We specifically left out of this review of reasons for and against the arguments of a moral and religious. On this level the two different positions may be summarized as follows: first, the sanctity of human life committed to full compliance with its terminals and even in its most difficult moments, and second, it is the right man to die with "dignity," do not offer the show to get rid of her moral and physical. In fact, as we have said, the line divides the non-Catholic world and the secular: the secular world is further divided and doubtful in it, and even among Catholics can be found more or less nuanced positions. The reason
moral of the two camps of opinion is basically the same: to preserve the dignity of human life. Nor, on the other hand, it calls into question the legitimacy of various anthropological foundations of this "dignity." What the world criticizes the Catholic lay opinion is quite a tendency to slip from a secular vision of a consumerist view of life and man. For its part, the secular world sees the positions of the Catholic world, the danger to pass from the defense of life to an exaltation of the pain itself, as the last testimony.

The role of medical law and ethics among
The question on the legality of euthanasia is investing heavily to the medical world as evidenced by what is happening overseas. Towards the end of this month, in fact, the U.S. Supreme Court must rule on the constitutionality of four laws promulgated by many states that prohibit doctors to put in the condition of terminally ill patients commit suicide. In the case of a positive decision the rule will extend to 14 states comprising more than half the U.S. population and it is likely that the mechanism will cover the entire country. This means that doctors will no longer be prosecuted as the famous Dr. Death (Jack Kevorkian), which since 1990 has practiced 44 assisted suicides being acquitted three times by juries in states' prohibitions ". The official representatives of the medical profession are opposed, but the majority of doctors or at least more than half are in favor with the three quarters of the population. Advocates of legalization have a number of topics including: The priority of the autonomous choices by the patient, the priorities it has given rise to the introduction of informed consent. A percentage of deaths and suffering is substantial: if today the pain relief therapies have made little progress, there are other symptoms such as vomiting, breathlessness, and extreme weakness against which you do not have adequate weapons.
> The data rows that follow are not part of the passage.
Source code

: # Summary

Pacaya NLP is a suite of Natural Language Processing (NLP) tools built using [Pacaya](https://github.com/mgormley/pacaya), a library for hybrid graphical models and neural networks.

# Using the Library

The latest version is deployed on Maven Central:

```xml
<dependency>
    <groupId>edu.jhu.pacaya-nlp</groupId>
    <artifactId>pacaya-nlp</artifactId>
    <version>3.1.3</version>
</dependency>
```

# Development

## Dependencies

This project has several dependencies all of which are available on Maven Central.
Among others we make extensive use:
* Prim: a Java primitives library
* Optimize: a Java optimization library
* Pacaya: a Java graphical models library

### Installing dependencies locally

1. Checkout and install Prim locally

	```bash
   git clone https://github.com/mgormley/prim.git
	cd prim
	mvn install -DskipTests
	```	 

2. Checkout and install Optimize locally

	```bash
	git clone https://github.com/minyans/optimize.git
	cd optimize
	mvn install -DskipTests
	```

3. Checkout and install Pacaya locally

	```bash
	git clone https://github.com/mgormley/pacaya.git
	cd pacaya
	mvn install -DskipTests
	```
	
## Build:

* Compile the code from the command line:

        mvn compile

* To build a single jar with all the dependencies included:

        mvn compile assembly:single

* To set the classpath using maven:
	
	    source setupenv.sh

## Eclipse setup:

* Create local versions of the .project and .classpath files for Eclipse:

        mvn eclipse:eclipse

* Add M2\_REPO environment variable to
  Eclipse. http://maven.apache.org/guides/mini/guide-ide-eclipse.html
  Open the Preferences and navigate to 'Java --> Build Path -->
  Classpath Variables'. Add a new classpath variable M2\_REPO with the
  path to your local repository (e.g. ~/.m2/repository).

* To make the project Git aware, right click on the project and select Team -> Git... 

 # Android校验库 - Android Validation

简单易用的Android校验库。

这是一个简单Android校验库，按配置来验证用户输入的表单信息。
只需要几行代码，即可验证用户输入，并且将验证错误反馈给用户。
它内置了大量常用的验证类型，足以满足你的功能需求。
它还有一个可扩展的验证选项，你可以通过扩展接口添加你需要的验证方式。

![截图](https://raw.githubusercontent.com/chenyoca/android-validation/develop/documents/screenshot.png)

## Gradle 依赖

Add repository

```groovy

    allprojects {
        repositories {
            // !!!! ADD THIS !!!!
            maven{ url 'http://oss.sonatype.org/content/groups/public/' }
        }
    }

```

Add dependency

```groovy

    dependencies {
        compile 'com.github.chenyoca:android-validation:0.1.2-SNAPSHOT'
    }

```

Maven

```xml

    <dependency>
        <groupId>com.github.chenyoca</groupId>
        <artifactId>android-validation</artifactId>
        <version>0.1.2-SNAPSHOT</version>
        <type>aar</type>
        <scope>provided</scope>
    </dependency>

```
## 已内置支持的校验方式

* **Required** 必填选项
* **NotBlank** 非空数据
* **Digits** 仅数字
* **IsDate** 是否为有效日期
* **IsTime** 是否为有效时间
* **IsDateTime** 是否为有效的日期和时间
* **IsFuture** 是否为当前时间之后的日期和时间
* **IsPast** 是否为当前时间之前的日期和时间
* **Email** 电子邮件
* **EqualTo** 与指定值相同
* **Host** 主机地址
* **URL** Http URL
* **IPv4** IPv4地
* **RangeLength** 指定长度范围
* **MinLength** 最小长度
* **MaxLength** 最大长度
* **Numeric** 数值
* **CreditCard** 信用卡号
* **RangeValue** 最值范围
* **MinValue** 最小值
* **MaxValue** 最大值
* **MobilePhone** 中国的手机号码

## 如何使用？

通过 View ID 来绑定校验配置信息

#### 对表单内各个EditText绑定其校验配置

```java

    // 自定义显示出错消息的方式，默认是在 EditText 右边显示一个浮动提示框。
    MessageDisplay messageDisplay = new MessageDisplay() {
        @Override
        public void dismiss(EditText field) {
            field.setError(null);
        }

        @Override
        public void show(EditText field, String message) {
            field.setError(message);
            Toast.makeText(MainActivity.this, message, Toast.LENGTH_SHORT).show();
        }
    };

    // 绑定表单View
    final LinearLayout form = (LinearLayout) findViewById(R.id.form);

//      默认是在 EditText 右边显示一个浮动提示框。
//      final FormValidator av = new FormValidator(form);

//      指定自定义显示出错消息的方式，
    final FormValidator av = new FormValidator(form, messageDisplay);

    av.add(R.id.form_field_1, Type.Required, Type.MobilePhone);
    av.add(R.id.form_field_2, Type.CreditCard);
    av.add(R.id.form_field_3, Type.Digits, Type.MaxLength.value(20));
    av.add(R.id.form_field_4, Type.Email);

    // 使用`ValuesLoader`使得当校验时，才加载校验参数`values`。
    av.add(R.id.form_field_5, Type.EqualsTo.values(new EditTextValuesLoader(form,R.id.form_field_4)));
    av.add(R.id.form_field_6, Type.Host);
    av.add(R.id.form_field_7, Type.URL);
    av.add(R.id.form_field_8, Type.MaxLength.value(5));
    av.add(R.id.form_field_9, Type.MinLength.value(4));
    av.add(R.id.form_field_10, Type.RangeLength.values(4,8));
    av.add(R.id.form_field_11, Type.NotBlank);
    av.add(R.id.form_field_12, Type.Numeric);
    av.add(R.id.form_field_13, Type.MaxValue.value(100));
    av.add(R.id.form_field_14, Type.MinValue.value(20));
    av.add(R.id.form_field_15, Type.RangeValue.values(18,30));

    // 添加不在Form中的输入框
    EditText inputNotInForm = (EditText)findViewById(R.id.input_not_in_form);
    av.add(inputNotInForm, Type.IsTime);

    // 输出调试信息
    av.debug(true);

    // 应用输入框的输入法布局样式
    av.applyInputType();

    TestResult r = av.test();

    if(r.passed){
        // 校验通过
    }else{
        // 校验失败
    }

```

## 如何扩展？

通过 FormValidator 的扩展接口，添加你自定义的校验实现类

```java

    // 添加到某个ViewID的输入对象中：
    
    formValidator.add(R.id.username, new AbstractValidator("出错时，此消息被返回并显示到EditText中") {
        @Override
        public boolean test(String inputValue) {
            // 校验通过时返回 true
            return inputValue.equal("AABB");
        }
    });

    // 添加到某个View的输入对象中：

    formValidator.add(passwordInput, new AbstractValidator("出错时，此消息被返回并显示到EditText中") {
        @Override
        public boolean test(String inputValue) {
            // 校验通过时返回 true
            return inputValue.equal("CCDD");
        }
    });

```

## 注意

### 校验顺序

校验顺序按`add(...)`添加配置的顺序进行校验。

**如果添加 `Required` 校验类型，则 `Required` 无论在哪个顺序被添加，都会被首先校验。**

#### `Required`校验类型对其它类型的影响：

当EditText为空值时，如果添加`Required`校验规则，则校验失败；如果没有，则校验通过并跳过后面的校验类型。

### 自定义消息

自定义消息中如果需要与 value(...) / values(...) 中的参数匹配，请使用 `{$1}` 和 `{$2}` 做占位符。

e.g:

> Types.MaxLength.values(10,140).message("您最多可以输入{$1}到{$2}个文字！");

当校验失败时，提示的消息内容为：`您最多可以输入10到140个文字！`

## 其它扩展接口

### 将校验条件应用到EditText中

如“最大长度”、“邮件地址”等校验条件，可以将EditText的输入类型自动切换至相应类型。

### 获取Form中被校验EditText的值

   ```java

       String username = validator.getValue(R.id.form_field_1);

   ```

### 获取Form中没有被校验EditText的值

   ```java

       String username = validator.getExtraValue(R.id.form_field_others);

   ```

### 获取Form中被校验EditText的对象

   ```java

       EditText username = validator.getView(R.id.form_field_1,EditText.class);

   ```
To say nothing of incontinence and other events that offend the dignity of the dying. There are also differences between the interruption of treatment for intensive resuscitation express wish of the patient because the doctor's role is limited steps to let the disease take its course and "activity" of health care that is even with the consent or a family member, directly determine the death or provide the patient / family with the means and instructions to do so.
But advocates of assisted suicide challenge this distinction largely centered only on the role of the physician. On the contrary, while in assisted suicide the patient is conscious and active, when interrupt the mechanisms that keep it alive, however, is almost always passive. Also can not miss abuses, abuses by family members concerned to inheritance. One last point. It may in fact lead to a factor: "major depression" of the patient, the doctor could cure instead of helping suicidal intent, but the clinical condition general should allow differentiation.
course in affirming the legality of assisted suicide could never follow a sort of moral obligation for the doctor, because obviously conscientious objection for those who still considers the essential principle of the art health care to bring life and not death. Rather, the debate has drawn attention to shortcomings and barriers to terminal care of a socio-cultural and economic life that exclude many patients from being able to take advantage of palliative care.